Gompel A
a Unité de Gynécologie Endocrinienne , Université Paris Descartes, Hôpitaux Universitaires Port Royal-Cochin , Paris , France.
Climacteric. 2018 Aug;21(4):321-325. doi: 10.1080/13697137.2018.1446932. Epub 2018 Mar 27.

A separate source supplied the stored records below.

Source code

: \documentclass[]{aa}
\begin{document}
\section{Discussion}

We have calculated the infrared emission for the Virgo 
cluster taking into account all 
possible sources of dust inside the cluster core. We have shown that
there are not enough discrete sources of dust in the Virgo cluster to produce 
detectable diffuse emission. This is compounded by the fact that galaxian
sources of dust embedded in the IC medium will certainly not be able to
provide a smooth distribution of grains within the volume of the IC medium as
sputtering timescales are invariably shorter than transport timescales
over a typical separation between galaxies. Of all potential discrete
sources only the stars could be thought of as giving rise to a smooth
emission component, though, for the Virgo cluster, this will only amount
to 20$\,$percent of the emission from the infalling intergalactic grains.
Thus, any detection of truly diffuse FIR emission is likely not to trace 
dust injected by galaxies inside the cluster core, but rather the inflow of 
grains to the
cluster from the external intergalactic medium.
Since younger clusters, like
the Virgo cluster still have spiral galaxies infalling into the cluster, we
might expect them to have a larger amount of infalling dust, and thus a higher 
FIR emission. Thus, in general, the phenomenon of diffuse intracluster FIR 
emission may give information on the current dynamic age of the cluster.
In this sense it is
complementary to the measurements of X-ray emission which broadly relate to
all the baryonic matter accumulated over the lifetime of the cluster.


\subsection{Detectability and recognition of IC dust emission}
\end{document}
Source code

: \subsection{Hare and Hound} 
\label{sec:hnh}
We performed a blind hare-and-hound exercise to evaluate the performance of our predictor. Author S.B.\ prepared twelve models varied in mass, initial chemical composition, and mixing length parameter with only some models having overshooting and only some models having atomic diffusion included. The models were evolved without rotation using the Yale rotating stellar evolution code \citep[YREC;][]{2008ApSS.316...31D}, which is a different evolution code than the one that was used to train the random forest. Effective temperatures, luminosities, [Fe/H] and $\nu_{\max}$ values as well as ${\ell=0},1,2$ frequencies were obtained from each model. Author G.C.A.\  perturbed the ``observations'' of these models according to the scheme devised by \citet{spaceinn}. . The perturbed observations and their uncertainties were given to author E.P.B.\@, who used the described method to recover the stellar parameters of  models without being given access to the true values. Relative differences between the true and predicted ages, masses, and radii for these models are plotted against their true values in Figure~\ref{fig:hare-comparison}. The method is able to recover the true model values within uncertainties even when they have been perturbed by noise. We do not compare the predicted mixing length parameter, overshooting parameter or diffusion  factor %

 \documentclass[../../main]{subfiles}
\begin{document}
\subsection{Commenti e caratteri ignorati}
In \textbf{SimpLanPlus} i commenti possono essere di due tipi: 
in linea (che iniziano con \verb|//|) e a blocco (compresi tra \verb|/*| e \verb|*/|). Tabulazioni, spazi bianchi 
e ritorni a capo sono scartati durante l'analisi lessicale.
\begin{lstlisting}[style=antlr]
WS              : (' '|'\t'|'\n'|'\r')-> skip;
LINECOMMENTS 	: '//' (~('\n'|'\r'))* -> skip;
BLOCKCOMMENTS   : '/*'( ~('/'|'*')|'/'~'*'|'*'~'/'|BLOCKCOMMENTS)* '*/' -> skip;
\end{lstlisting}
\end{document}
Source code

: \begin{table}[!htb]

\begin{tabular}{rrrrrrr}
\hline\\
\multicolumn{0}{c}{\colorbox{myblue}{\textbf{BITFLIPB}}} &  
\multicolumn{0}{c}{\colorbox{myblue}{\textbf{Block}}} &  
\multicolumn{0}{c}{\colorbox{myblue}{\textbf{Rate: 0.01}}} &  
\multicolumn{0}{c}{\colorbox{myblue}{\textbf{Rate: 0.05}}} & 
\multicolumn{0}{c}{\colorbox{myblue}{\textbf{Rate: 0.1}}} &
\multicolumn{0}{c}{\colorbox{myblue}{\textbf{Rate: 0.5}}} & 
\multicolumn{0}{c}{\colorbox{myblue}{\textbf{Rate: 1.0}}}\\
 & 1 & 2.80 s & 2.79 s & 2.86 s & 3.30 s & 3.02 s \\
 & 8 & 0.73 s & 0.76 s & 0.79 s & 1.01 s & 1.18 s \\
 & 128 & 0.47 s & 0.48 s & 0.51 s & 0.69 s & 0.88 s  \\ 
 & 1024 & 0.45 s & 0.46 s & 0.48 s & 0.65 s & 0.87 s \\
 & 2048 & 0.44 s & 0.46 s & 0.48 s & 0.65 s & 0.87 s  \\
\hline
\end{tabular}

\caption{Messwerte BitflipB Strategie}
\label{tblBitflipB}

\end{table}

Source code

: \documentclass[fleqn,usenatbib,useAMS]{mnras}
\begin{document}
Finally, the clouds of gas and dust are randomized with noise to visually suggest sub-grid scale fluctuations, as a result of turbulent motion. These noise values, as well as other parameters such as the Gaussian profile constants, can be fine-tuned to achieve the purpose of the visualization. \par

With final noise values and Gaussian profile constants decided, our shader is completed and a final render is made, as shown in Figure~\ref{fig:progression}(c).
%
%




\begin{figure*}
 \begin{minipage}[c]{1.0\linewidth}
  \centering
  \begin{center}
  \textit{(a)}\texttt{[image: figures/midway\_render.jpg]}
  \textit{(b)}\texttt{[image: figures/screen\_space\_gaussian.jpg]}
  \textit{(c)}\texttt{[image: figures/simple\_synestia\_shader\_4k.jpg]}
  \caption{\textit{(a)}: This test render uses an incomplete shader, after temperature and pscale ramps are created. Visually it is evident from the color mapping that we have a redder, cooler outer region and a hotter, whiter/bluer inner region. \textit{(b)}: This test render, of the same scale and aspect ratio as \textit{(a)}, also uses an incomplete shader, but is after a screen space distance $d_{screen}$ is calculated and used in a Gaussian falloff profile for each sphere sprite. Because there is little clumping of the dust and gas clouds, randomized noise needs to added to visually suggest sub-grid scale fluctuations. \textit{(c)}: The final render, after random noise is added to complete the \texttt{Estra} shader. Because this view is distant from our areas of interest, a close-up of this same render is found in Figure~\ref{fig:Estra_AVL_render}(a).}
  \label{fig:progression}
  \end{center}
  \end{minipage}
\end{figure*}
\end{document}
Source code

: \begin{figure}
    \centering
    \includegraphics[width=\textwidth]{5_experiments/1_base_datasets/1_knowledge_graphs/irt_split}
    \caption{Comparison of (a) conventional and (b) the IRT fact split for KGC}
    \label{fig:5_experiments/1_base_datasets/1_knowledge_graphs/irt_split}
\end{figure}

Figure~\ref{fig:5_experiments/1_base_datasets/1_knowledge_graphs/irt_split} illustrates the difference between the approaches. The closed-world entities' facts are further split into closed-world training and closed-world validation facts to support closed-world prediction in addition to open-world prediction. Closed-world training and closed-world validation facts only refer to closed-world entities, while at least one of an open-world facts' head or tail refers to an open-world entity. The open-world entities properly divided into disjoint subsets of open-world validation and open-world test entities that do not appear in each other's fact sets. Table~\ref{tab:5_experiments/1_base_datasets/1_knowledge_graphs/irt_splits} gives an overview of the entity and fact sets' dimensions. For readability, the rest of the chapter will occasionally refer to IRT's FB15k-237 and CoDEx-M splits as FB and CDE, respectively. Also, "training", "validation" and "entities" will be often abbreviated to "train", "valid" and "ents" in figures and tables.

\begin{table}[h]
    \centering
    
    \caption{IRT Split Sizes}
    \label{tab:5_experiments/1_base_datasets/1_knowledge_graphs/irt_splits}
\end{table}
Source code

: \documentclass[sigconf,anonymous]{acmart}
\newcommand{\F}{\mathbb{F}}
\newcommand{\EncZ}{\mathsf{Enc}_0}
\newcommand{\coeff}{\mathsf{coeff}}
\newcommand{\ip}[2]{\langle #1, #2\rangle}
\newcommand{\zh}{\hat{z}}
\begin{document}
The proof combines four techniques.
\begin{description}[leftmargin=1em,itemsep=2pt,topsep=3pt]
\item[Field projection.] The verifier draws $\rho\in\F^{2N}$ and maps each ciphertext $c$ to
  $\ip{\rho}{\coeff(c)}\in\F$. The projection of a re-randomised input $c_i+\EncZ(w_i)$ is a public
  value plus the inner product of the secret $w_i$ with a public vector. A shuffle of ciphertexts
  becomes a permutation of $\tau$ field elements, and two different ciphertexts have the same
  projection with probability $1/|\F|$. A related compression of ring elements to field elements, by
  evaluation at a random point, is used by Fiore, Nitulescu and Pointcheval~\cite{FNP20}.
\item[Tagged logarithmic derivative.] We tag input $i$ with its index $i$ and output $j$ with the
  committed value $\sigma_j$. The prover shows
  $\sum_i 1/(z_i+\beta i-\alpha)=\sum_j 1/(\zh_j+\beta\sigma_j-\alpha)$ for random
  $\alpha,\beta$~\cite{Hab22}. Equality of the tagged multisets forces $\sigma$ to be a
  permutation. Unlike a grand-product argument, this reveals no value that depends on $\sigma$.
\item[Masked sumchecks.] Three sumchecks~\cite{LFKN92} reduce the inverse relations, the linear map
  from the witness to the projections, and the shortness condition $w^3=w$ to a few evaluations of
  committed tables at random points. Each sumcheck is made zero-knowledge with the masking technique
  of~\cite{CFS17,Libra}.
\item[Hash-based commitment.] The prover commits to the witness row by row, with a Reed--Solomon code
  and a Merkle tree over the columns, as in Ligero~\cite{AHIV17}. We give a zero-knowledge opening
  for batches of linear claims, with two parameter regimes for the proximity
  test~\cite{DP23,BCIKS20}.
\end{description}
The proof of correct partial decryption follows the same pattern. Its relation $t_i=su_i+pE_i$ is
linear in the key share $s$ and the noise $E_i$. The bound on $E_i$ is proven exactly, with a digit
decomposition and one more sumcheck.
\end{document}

It is well established that unopposed estrogen for hormone therapy in postmenopausal women (MHT) induces a dose-related stimulation of the endometrium associated with an increased risk of hyperplasia and endometrial cancer. Progesterone acts physiologically to counteract the proliferative effects of estradiol during the menstrual cycle. In MHT, progestogens protect the endometrium against the proliferative effects of estrogens in women with a uterus. Recent data suggest that, whereas micronized progesterone is apparently safer for the breast, it could be less efficient than synthetic progestin on the endometrium. An update on progestogen and endometrial safety in MHT is the subject of this review.
众所周知,绝经后女性激素治疗(MHT)中使用无对抗的雌激素会导致子宫内膜受到剂量相关的刺激,同时伴有增生和子宫内膜癌风险增加。在月经周期中,孕激素发挥生理作用以抵消雌二醇的增殖作用。在MHT中,孕激素可保护有子宫的女性子宫内膜免受雌激素的增殖影响。近期数据表明,虽然微粒化孕酮对乳腺似乎更安全,但在子宫内膜方面其效果可能不如合成孕激素。本文综述了MHT中孕激素与子宫内膜安全性的最新情况。